From 9dba8cf128ef98257ca719722280c9634e7e9dc7 Mon Sep 17 00:00:00 2001
From: Josef Bacik <jbacik@fb.com>
Date: Thu, 6 Nov 2014 10:19:54 -0500
Subject: Btrfs: make sure we wait on logged extents when fsycning two subvols

If we have two fsync()'s race on different subvols one will do all of its work
to get into the log_tree, wait on it's outstanding IO, and then allow the
log_tree to finish it's commit.  The problem is we were just free'ing that
subvols logged extents instead of waiting on them, so whoever lost the race
wouldn't really have their data on disk.  Fix this by waiting properly instead
of freeing the logged extents.  Thanks,

cc: stable@vger.kernel.org
Signed-off-by: Josef Bacik <jbacik@fb.com>
Signed-off-by: Chris Mason <clm@fb.com>
---
 fs/btrfs/tree-log.c | 2 +-
 1 file changed, 1 insertion(+), 1 deletion(-)

(limited to 'fs/btrfs/tree-log.c')

diff --git a/fs/btrfs/tree-log.c b/fs/btrfs/tree-log.c
index 286213cec86..fc715ff31d2 100644
--- a/fs/btrfs/tree-log.c
+++ b/fs/btrfs/tree-log.c
@@ -2600,9 +2600,9 @@ int btrfs_sync_log(struct btrfs_trans_handle *trans,
 	if (atomic_read(&log_root_tree->log_commit[index2])) {
 		blk_finish_plug(&plug);
 		btrfs_wait_marked_extents(log, &log->dirty_log_pages, mark);
+		btrfs_wait_logged_extents(log, log_transid);
 		wait_log_commit(trans, log_root_tree,
 				root_log_ctx.log_transid);
-		btrfs_free_logged_extents(log, log_transid);
 		mutex_unlock(&log_root_tree->log_mutex);
 		ret = root_log_ctx.log_ret;
 		goto out;
-- 
cgit v1.2.3-70-g09d2


From 50d9aa99bd35c77200e0e3dd7a72274f8304701f Mon Sep 17 00:00:00 2001
From: Josef Bacik <jbacik@fb.com>
Date: Fri, 21 Nov 2014 14:52:38 -0500
Subject: Btrfs: make sure logged extents complete in the current transaction
 V3

Liu Bo pointed out that my previous fix would lose the generation update in the
scenario I described.  It is actually much worse than that, we could lose the
entire extent if we lose power right after the transaction commits.  Consider
the following

write extent 0-4k
log extent in log tree
commit transaction
	< power fail happens here
ordered extent completes

We would lose the 0-4k extent because it hasn't updated the actual fs tree, and
the transaction commit will reset the log so it isn't replayed.  If we lose
power before the transaction commit we are save, otherwise we are not.

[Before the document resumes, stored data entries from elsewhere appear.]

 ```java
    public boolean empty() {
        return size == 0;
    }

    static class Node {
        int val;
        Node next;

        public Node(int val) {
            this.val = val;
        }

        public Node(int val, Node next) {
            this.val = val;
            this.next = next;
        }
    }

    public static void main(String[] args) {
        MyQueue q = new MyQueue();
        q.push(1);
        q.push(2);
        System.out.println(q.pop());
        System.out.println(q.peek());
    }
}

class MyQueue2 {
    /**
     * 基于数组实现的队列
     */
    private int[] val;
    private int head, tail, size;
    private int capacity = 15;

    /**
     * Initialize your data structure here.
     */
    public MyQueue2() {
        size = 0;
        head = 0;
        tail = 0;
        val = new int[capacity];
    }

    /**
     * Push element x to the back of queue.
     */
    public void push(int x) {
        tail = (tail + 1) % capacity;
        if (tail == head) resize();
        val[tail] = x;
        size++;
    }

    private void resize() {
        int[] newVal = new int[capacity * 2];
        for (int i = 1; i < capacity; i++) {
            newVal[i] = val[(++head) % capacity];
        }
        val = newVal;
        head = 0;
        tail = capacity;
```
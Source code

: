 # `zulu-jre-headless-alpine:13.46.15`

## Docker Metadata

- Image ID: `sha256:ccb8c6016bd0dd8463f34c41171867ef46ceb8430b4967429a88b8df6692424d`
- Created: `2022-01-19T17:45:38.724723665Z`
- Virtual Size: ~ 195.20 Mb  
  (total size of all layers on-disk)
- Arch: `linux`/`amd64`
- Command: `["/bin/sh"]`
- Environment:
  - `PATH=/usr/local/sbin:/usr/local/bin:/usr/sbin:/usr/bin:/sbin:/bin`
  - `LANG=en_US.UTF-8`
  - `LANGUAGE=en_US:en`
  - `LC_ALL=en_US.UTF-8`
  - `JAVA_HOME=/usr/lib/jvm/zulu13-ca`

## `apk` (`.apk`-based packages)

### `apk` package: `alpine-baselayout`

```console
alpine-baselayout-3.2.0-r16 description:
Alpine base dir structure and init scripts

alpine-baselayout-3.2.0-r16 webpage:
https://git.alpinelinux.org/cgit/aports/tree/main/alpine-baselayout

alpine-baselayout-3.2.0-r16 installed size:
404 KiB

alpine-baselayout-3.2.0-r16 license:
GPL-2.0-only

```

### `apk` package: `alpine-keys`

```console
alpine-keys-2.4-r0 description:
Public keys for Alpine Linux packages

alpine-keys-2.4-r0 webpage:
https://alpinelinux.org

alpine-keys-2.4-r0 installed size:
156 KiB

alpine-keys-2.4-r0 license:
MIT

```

Fix this by keeping track of all extents we logged in this transaction.  Then
when we go to commit the transaction make sure we wait for all of those ordered
extents to complete before proceeding.  This will make sure that if we lose
power after the transaction commit we still have our data.  This also fixes the
problem of the improperly updated extent generation.  Thanks,

cc: stable@vger.kernel.org
Signed-off-by: Josef Bacik <jbacik@fb.com>
Signed-off-by: Chris Mason <clm@fb.com>
---
 fs/btrfs/disk-io.c      | 20 ++++++++++++++++++++
 fs/btrfs/ordered-data.c |  9 +++++++--
 fs/btrfs/ordered-data.h |  8 +++++++-
 fs/btrfs/transaction.c  | 33 +++++++++++++++++++++++++++++++++
 fs/btrfs/transaction.h  |  2 ++
 fs/btrfs/tree-log.c     |  6 +++---
 6 files changed, 72 insertions(+), 6 deletions(-)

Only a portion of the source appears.